Gipsies and gamekeepers have enough in common to make them deadly foes. They share an intimate knowledge of the ways of wild creatures. They are skilled trackers and crafty trappers. They are hedgerow men; born to the hedgerow, trained to know the meaning of every hole, and hollow, and run. Their eyes read the story of the hedge as the scholar's the printed page; hedge-lore is their second nature, and it is as though an instinct tells them where the partridge has built, where the hedgehog has buried himself, or where the rabbits are crouching. In their knowledge of the ways of rabbits and hares keepers and gipsies stand alone; and it often happens that all the knowledge and craft of the one class is pitted against the cunning and knowledge of the other. Between keepers and gipsies it is always war.

The keeper detests nothing more than a gipsies' camp. His eyes take no more pleasure in their red rags spread on the bushes than might the eyes of a bull. A gipsy camp means to the keeper so much dirt, so much thieving, so many lies, so much the more trouble, and so many the fewer rabbits in his preserves. The gipsies' cauldron, steaming at dusk over a fragrant fire of wood, brings only the bitter knowledge that some of the birds or beasts he is paid to preserve are stewing in the pot. Speak to him of gipsies, and scorn flashes in his eyes, anger flushes on his face. "They be always a-shirking about wi' a dog or two, perkin' into everything," an old keeper once said to us. "They can't let nothing bide."
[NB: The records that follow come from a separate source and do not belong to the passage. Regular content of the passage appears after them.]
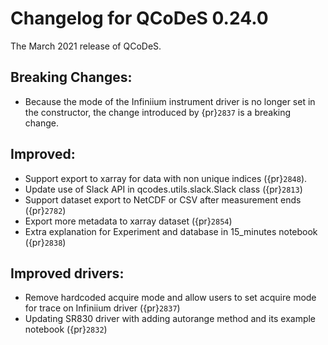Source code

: # Changelog for QCoDeS 0.24.0

The March 2021 release of QCoDeS.

## Breaking Changes:

- Because the mode of the Infiniium instrument driver is no longer set in the constructor, the change introduced by {pr}`2837` is a breaking change.

## Improved:

- Support export to xarray for data with non unique indices ({pr}`2848`).
- Update use of Slack API in qcodes.utils.slack.Slack class ({pr}`2813`)
- Support dataset export to NetCDF or CSV after measurement ends ({pr}`2782`)
- Export more metadata to xarray dataset ({pr}`2854`)
- Extra explanation for Experiment and database in 15_minutes notebook ({pr}`2838`)

## Improved drivers:

- Remove hardcoded acquire mode and allow users to set acquire mode for trace on Infiniium driver ({pr}`2837`)
- Updating SR830 driver with adding autorange method and its example notebook ({pr}`2832`)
A gipsy brought to trial for larceny made oath that his law allowed him to take as much from others every day as sufficed for his maintenance. That was more than three hundred years ago; and gipsies still faithfully believe in and take advantage of that law. In our experience, we have known one gipsy who was honest; he was famous for his honesty. His blameless character was so much appreciated that he was allowed to pitch his tent in an old ox-drove, where it ran past a sheltering wood. Within the wood the keeper had buried four-dozen traps; and it chanced that the leaves drifted over his traps, so that when he came to find them he hunted the ground in vain. One day the gipsy's boy came to the keeper's cottage. He said that while picking wood for his father's fire he had trodden on something hard, which turned out to be a heap of traps, and that his father, thinking they must belong to the keeper, had sent him to tell the story. Where is another gipsy in England who would throw away such a chance?